(Items from a dataset)
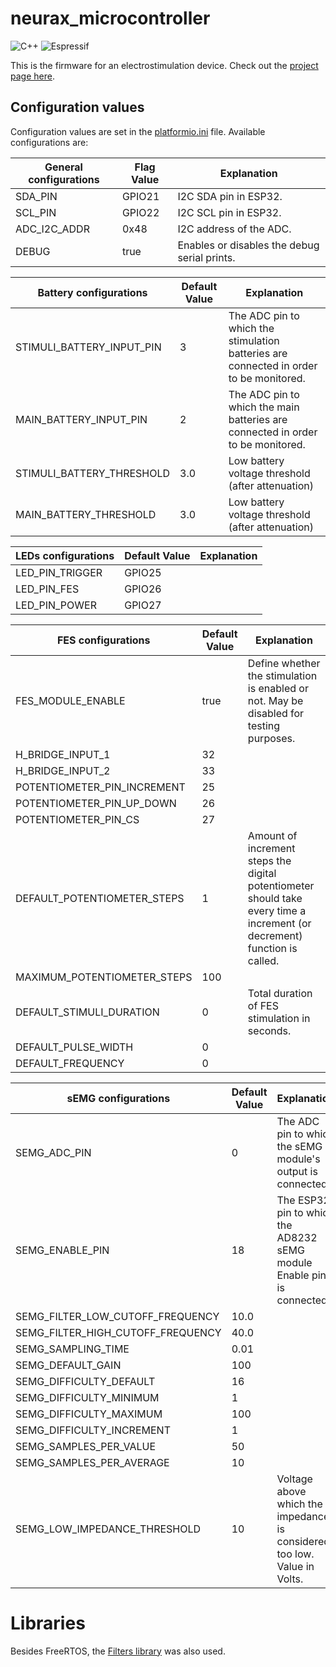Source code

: # neurax_microcontroller

![C++](https://img.shields.io/badge/c++-%2300599C.svg?style=for-the-badge&logo=c%2B%2B&logoColor=white)
![Espressif](https://img.shields.io/badge/espressif-E7352C.svg?style=for-the-badge&logo=espressif&logoColor=white)

This is the firmware for an electrostimulation device. Check out the [project page here](https://dynamic-vacuum-96a.notion.site/NeuraEstimulator-Blog-5549a27e7c814812b0851a2f0c69d579?pvs=4).

## Configuration values

Configuration values are set in the [platformio.ini](./platformio.ini) file.
Available configurations are:

| General configurations                  | Flag Value    | Explanation     |
|-----------------------------------------|---------------|-----------------|
| SDA_PIN                                 | GPIO21        |I2C SDA pin in ESP32. |
| SCL_PIN                                 | GPIO22        |I2C SCL pin in ESP32. |
| ADC_I2C_ADDR                            | 0x48          |I2C address of the ADC. |
| DEBUG                                   | true          |Enables or disables the debug serial prints. |

| Battery configurations                  | Default Value | Explanation     |
|-----------------------------------------|---------------|-----------------|
| STIMULI_BATTERY_INPUT_PIN               | 3             |The ADC pin to which the stimulation batteries are connected in order to be monitored.|
| MAIN_BATTERY_INPUT_PIN                  | 2             |The ADC pin to which the main batteries are connected in order to be monitored.|
| STIMULI_BATTERY_THRESHOLD               | 3.0           |Low battery voltage threshold (after attenuation)|
| MAIN_BATTERY_THRESHOLD                  | 3.0           |Low battery voltage threshold (after attenuation)|

| LEDs configurations                     | Default Value | Explanation     |
|-----------------------------------------|---------------|-----------------|
| LED_PIN_TRIGGER                         | GPIO25        |                 |
| LED_PIN_FES                             | GPIO26        |                 |
| LED_PIN_POWER                           | GPIO27        |                 |

| FES configurations                      | Default Value | Explanation     |
|-----------------------------------------|---------------|-----------------|
| FES_MODULE_ENABLE                       | true          |Define whether the stimulation is enabled or not. May be disabled for testing purposes. |
| H_BRIDGE_INPUT_1                        | 32            |                 |
| H_BRIDGE_INPUT_2                        | 33            |                 |
| POTENTIOMETER_PIN_INCREMENT             | 25            |                 |
| POTENTIOMETER_PIN_UP_DOWN               | 26            |                 |
| POTENTIOMETER_PIN_CS                    | 27            |                 |
| DEFAULT_POTENTIOMETER_STEPS             | 1             |Amount of increment steps the digital potentiometer should take every time a increment (or decrement) function is called.|
| MAXIMUM_POTENTIOMETER_STEPS             | 100           |                 |
| DEFAULT_STIMULI_DURATION                | 0             | Total duration of FES stimulation in seconds. |
| DEFAULT_PULSE_WIDTH                     | 0             |                 |
| DEFAULT_FREQUENCY                       | 0             |                 |


| sEMG configurations                     | Default Value | Explanation     |
|-----------------------------------------|---------------|-----------------|
| SEMG_ADC_PIN                            | 0             | The ADC pin to which the sEMG module's output is connected. |
| SEMG_ENABLE_PIN                         | 18            | The ESP32 pin to which the AD8232 sEMG module Enable pin is connected.|
| SEMG_FILTER_LOW_CUTOFF_FREQUENCY        | 10.0          |                 |
| SEMG_FILTER_HIGH_CUTOFF_FREQUENCY       | 40.0          |                 |
| SEMG_SAMPLING_TIME                      | 0.01          |                 |
| SEMG_DEFAULT_GAIN                       | 100           |                 |
| SEMG_DIFFICULTY_DEFAULT                 | 16            |                 |
| SEMG_DIFFICULTY_MINIMUM                 | 1             |                 |
| SEMG_DIFFICULTY_MAXIMUM                 | 100           |                 |
| SEMG_DIFFICULTY_INCREMENT               | 1             |                 |
| SEMG_SAMPLES_PER_VALUE                  | 50            |                 |
| SEMG_SAMPLES_PER_AVERAGE                | 10            |                 |
| SEMG_LOW_IMPEDANCE_THRESHOLD            | 10            | Voltage above which the impedance is considered too low. Value in Volts.|


# Libraries
Besides FreeRTOS, the [Filters library](https://github.com/MartinBloedorn/libFilter) was also used.
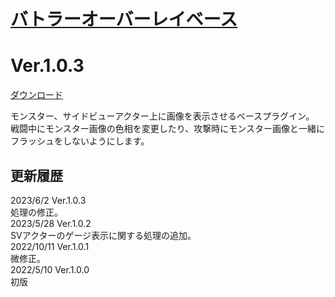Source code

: # [バトラーオーバーレイベース](https://raw.githubusercontent.com/nuun888/MZ/master/NUUN_BattlerOverlayBase.js)
# Ver.1.0.3  
 [ダウンロード](https://raw.githubusercontent.com/nuun888/MZ/master/NUUN_BattlerOverlayBase.js)  
 
モンスター、サイドビューアクター上に画像を表示させるベースプラグイン。  
戦闘中にモンスター画像の色相を変更したり、攻撃時にモンスター画像と一緒にフラッシュをしないようにします。  

## 更新履歴
2023/6/2 Ver.1.0.3  
処理の修正。  
2023/5/28 Ver.1.0.2  
SVアクターのゲージ表示に関する処理の追加。  
2022/10/11 Ver.1.0.1  
微修正。  
2022/5/10 Ver.1.0.0  
初版  
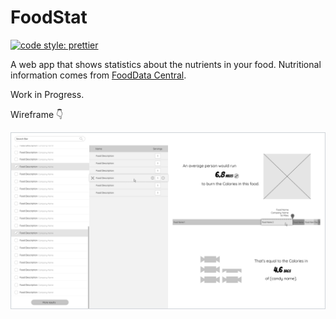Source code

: # FoodStat
[![code style: prettier](https://img.shields.io/badge/code_style-prettier-ff69b4.svg?style=flat-square)](https://github.com/prettier/prettier)

A web app that shows statistics about the nutrients in your food. Nutritional information comes from [FoodData Central](https://fdc.nal.usda.gov/index.html).

Work in Progress.

Wireframe :point_down:

![](images/wireframe.png)
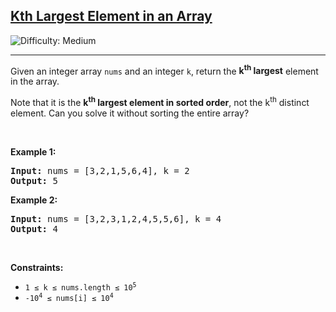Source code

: <h2><a href="https://leetcode.com/problems/kth-largest-element-in-an-array/">Kth Largest Element in an Array</a></h2>
<img src="https://img.shields.io/badge/Difficulty-Medium-orange" alt="Difficulty: Medium" />
<hr>

<p>Given an integer array <code>nums</code> and an integer <code>k</code>, return the <strong>k<sup>th</sup> largest</strong> element in the array.</p>
<p>Note that it is the <strong>k<sup>th</sup> largest element in sorted order</strong>, not the k<sup>th</sup> distinct element. Can you solve it without sorting the entire array?</p>

<p>&nbsp;</p>

<p><strong class="example">Example 1:</strong></p>
<pre>
<strong>Input:</strong> nums = [3,2,1,5,6,4], k = 2
<strong>Output:</strong> 5
</pre>

<p><strong class="example">Example 2:</strong></p>
<pre>
<strong>Input:</strong> nums = [3,2,3,1,2,4,5,5,6], k = 4
<strong>Output:</strong> 4
</pre>

<p>&nbsp;</p>

<p><strong>Constraints:</strong></p>
<ul>
  <li><code>1 ≤ k ≤ nums.length ≤ 10<sup>5</sup></code></li>
  <li><code>-10<sup>4</sup> ≤ nums[i] ≤ 10<sup>4</sup></code></li>
</ul>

◆ **WHAT TO DO**
Looking at the data above, count every line holding the word "which" and state only the count.

◆ **EXERCISE SOLUTION**
5